If You're Not from the Prairie

Description

32 pages
$19.95
ISBN 0-9696097-4-4
DDC C811'.54

Year

1993

Contributor

Illustrations by Henry Ripplinger
Reviewed by Kelly L. Green

Kelly L. Green is the co-editor of the Children’s Literature edition
of the Canadian Book Review Annual.

Review

David Bouchard’s poetry is lyrical and beautiful to the ear, and is
greatly enhanced by Henry Ripplinger’s realistic illustrations, so
evocative of prairie landscapes. The poem If You’re Not from the
Prairie is a powerful statement about the lifelong effects of growing up
in the midst of harsh, unforgiving, yet unspeakably beautiful terrain.

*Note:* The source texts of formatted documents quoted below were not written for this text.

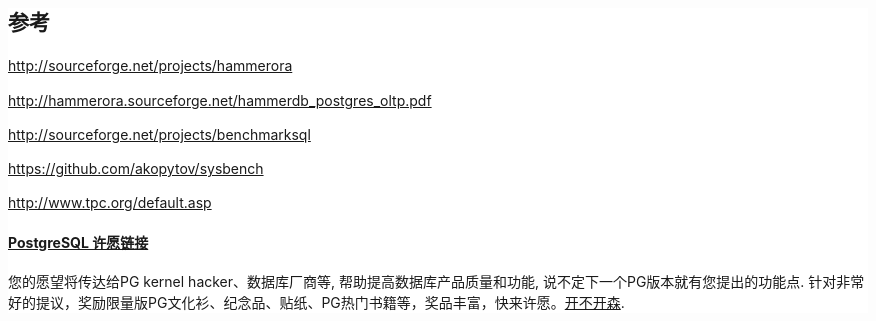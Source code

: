 ## 参考  
http://sourceforge.net/projects/hammerora  
  
http://hammerora.sourceforge.net/hammerdb_postgres_oltp.pdf  
  
http://sourceforge.net/projects/benchmarksql  
  
https://github.com/akopytov/sysbench  
  
http://www.tpc.org/default.asp  
  
  
  
  
  
  
  
  
  
  
  
  
  
  
  
  
  
  
  
  
  
  
  
  
  
  
  
  
  
  
  
  
  
  
  
  
  
  
  
  
  
  
  
  
  
  
  
  
  
  
  
  
  
  
  
  
  
  
  
  
  
  
  
  
  
  
  
  
  
  
  
  
  
#### [PostgreSQL 许愿链接](https://github.com/digoal/blog/issues/76 "269ac3d1c492e938c0191101c7238216")
您的愿望将传达给PG kernel hacker、数据库厂商等, 帮助提高数据库产品质量和功能, 说不定下一个PG版本就有您提出的功能点. 针对非常好的提议，奖励限量版PG文化衫、纪念品、贴纸、PG热门书籍等，奖品丰富，快来许愿。[开不开森](https://github.com/digoal/blog/issues/76 "269ac3d1c492e938c0191101c7238216").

Unfortunately, the poem begins by excluding the vast majority of the
Canadian, not to mention the world’s, population: those who are not
from the prairie. I believe that young children hearing or reading this
book would feel very strongly that the author considers them and their
worlds inferior if they are not “from the prairie.” (I know I felt
this as an adult, and I am from the prairie.) Flat statements such as
“If you’re not from the prairie, / You don’t know the sun, / You
can’t know the sun” (repeated for pages with the substitutions of
“wind,” “sky,” “grass,” and “snow” for the word
“sun”) have no place in a children’s book, no matter how lovely
the poetry and the pictures.

This luminous paean to the prairie is, despite its beauty, bound to
offend anyone who is not from that region. Not a first-choice
purchase—if you’re not from the prairie.